Over a year ago, before the Wall Street fiasco, I had a conversation with an investment banker at a local cafe I like to frequent. He was just in the process of studying for his CFA exams and one particular course was giving him a great degree of difficulty- it was ethics! Our conversation drifted towards the kinds of deals he was working on and what his role as an investment banker was in these transactions. At a certain point I could resist the temptation no longer and asked him "And what is your value added in these transactions? "Information!" he exclaimed, without even pausing so much as a second to think.

The young banker went on to explain in a pedantic, somewhat patronizing tone that through his circles of connections, and his knowledge of the little loopholes in the process, he could connect those wishing to sell their companies with those wishing to buy them. He would also provide assistance by putting together a team of high level experts needed to traverse the labyrinth of regulations which govern such transactions. As a final note, he then added that his value added was usually far in excess of the fee charged, even thought to those on the street it might not appear that way.

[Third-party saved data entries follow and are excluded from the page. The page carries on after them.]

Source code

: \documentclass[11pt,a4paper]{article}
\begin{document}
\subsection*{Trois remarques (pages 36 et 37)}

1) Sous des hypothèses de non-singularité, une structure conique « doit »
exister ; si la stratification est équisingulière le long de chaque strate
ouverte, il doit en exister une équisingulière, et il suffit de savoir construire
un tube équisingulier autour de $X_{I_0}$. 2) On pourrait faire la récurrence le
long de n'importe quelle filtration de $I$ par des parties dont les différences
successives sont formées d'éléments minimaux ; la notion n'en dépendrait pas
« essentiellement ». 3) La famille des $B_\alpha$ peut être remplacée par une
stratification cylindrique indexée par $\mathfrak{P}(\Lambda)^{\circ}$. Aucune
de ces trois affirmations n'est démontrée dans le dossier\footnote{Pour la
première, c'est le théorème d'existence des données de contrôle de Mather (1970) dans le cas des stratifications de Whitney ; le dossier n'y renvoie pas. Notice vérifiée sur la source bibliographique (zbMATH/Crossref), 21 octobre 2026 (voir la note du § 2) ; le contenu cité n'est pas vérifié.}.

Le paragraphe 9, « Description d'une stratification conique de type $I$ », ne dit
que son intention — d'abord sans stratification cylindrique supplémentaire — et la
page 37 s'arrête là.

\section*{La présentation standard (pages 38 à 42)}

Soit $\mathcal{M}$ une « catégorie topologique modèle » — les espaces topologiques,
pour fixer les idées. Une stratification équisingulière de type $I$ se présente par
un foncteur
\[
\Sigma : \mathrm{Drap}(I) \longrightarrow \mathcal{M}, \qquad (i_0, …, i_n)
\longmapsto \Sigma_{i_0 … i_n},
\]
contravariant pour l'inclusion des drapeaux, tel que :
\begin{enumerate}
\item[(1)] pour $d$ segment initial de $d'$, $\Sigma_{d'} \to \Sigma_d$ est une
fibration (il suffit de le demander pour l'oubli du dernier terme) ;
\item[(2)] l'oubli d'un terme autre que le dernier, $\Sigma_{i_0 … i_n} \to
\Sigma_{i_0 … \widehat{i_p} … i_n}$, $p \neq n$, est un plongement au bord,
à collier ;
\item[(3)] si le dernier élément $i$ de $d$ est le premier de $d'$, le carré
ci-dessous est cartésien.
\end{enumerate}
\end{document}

We live in the information age. The average individual has access to far greater information than at any other time in history. Yet despite this ready access to information, the brokers of this world have risen to a position of unparalleled prominence in today society.

An economist will argue that the investment banker adds value by providing a valuable service in addressing the needs created by the imperfect distribution of information in the system. The problem lies in the fact that this 'inefficiency' of the market is the only raison d'etre of the investment bankers, and they lobby hard to preserve it.

Under the guise of protecting the interests of the public the financial system is governed by innumerable regulations. Instead of safeguarding the investor, their only discernable impact is to force all the investors in the market to require the services of gatekeepers such as investment bankers, corporate lawyers and an assortment of other advisors. The great irony is that when the system breaks down under the weight of all these intermediaries, the reflexive response is to add yet another layer of regulation, which only serves to further embed these 'indispensable' individuals in the system.

Now a year on, the crash has passed, the system was saved from collapse, bonuses were paid, and Christmas sales are up from last year. Some might interpret this as proof of the robustness of the economy and the system. Another perspective might be that this is all a setup for the coup de grace soon to come.